Partizaning, an artist-activist collective based in Russia, recently teamed up with the Strelka Institute of Design to organize a series of Cooperative Urbanism workshops in Moscow. The workshops brought practitioners from around the world together with local residents to initiate positive change in public space. Mapping served as an essential tool for collaborative research and neighborhood improvement.


The partition of Africa between 1912 and 1920. Source: Wilfraco

While maps have often been used to establish power relations that provoke enduring conflict, they've also helped solve problems and change the world for the better.

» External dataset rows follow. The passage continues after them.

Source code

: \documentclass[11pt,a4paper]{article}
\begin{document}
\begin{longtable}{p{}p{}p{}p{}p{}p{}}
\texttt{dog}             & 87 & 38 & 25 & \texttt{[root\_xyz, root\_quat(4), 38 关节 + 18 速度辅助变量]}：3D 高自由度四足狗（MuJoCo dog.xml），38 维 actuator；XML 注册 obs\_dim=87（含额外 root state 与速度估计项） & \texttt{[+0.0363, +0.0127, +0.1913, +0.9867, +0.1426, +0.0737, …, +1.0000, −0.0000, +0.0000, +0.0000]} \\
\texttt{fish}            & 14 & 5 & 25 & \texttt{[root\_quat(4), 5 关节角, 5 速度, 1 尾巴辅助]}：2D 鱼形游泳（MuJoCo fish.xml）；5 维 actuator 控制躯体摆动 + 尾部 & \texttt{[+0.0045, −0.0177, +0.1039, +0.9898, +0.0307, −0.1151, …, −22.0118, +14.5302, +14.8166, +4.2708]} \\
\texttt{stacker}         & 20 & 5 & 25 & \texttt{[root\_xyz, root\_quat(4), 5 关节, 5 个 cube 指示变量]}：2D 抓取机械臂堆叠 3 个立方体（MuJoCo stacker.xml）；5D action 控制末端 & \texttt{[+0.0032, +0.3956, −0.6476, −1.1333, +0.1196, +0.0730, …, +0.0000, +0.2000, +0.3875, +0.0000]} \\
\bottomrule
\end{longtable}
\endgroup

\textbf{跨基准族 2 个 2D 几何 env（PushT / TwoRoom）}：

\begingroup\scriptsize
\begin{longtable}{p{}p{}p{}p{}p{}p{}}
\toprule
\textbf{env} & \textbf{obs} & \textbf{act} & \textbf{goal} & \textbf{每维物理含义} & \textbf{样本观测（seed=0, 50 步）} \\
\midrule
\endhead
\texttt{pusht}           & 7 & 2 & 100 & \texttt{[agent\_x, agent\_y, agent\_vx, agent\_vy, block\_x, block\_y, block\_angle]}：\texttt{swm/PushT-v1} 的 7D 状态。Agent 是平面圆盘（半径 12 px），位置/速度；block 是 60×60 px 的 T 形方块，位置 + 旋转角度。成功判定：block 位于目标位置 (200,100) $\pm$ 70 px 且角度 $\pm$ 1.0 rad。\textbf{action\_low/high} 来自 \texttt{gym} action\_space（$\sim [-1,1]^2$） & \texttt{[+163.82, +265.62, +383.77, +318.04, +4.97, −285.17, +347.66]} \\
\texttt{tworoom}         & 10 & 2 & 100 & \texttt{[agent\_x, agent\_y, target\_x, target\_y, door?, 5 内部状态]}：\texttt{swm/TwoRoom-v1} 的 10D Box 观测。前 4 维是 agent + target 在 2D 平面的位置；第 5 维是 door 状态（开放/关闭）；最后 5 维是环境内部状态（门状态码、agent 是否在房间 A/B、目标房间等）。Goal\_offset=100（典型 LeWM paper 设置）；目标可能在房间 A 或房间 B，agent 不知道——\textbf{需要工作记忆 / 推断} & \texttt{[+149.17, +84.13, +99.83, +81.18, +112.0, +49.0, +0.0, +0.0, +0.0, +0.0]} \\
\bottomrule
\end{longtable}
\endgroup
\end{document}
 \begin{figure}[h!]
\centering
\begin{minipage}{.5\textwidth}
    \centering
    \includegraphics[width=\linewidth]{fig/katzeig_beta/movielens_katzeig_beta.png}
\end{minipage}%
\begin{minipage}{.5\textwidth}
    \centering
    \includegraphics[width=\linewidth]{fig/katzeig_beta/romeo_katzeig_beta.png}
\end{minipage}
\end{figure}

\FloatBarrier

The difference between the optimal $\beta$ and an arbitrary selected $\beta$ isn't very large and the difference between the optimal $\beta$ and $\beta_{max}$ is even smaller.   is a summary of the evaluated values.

John Snow's cholera map of London. Source: Wikimedia Commons

There are many creative ways to use mapping for research and intervention in cities, from sharing experience to drawing attention to site-specific problems and redrawing boundaries. The process may combine exploration, design, narrative and activism.

New York City blocks rearranged. Source: Armelle Caron

Maps are becoming more and more dynamic, interactive and collaborative as digital technologies make them easy to create and share. People are experimenting with cartography in fascinating ways, including practical low-tech methods.


A neighborhood map by Denis Wood, Carter Crawford and Shaub Dunkley. Source: Mammoth

The Cooperative Urbanism workshops approached community cartography experimentally, adding data from surveys, interviews and site observations to a Google map (below). The map is still in its early stages as we keep working with residents to fill it in over time.


Source: Google Maps

Michiel de Lange and Marc Tuters of The Mobile City led a workshop in Moscow's Yuzhnoye Medvedkovo district, which involved mapping ethnographic information from interviews and photos. Interview questions were focused on discovering important locations and concerns from the perspective of people in the community.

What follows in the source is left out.